Start of The data
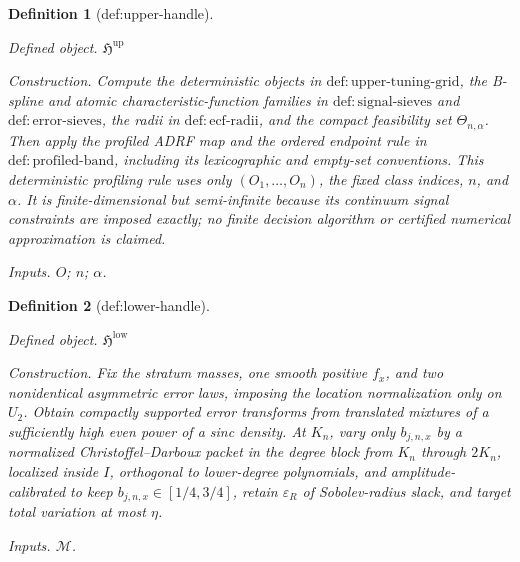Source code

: \documentclass{article}
\newtheorem{definition}{Definition}
\begin{document}
\begin{definition}[def:upper-handle]\label{def:upper-handle}
\par\smallskip\noindent\emph{Defined object.} \(\mathfrak H^{\mathrm{up}}\)
\par\smallskip\noindent\emph{Construction.} Compute the deterministic objects in \(\mathrm{def{:}upper\text{-}tuning\text{-}grid}\), the B-spline and atomic characteristic-function families in \(\mathrm{def{:}signal\text{-}sieves}\) and \(\mathrm{def{:}error\text{-}sieves}\), the radii in \(\mathrm{def{:}ecf\text{-}radii}\), and the compact feasibility set \(\Theta_{n,\alpha}\). Then apply the profiled ADRF map and the ordered endpoint rule in \(\mathrm{def{:}profiled\text{-}band}\), including its lexicographic and empty-set conventions. This deterministic profiling rule uses only \((O_1,\ldots,O_n)\), the fixed class indices, \(n\), and \(\alpha\). It is finite-dimensional but semi-infinite because its continuum signal constraints are imposed exactly; no finite decision algorithm or certified numerical approximation is claimed.
\par\smallskip\noindent\emph{Inputs.} \(O\); \(n\); \(\alpha\).
\end{definition}

\begin{definition}[def:lower-handle]\label{def:lower-handle}
\par\smallskip\noindent\emph{Defined object.} \(\mathfrak H^{\mathrm{low}}\)
\par\smallskip\noindent\emph{Construction.} Fix the stratum masses, one smooth positive \(f_x\), and two nonidentical asymmetric error laws, imposing the location normalization only on \(U_2\). Obtain compactly supported error transforms from translated mixtures of a sufficiently high even power of a sinc density. At \(K_n\), vary only \(b_{j,n,x}\) by a normalized Christoffel--Darboux packet in the degree block from \(K_n\) through \(2K_n\), localized inside \(I\), orthogonal to lower-degree polynomials, and amplitude-calibrated to keep \(b_{j,n,x}\in[1/4,3/4]\), retain \(\varepsilon_R\) of Sobolev-radius slack, and target total variation at most \(\eta\).
\par\smallskip\noindent\emph{Inputs.} \(\mathcal M\).
\end{definition}
\end{document}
End of The data
What is expected: Whenever a line of the data includes the word "begin", show that line in full.

Answer section:
\begin{document}
\begin{definition}[def:upper-handle]\label{def:upper-handle}
\begin{definition}[def:lower-handle]\label{def:lower-handle}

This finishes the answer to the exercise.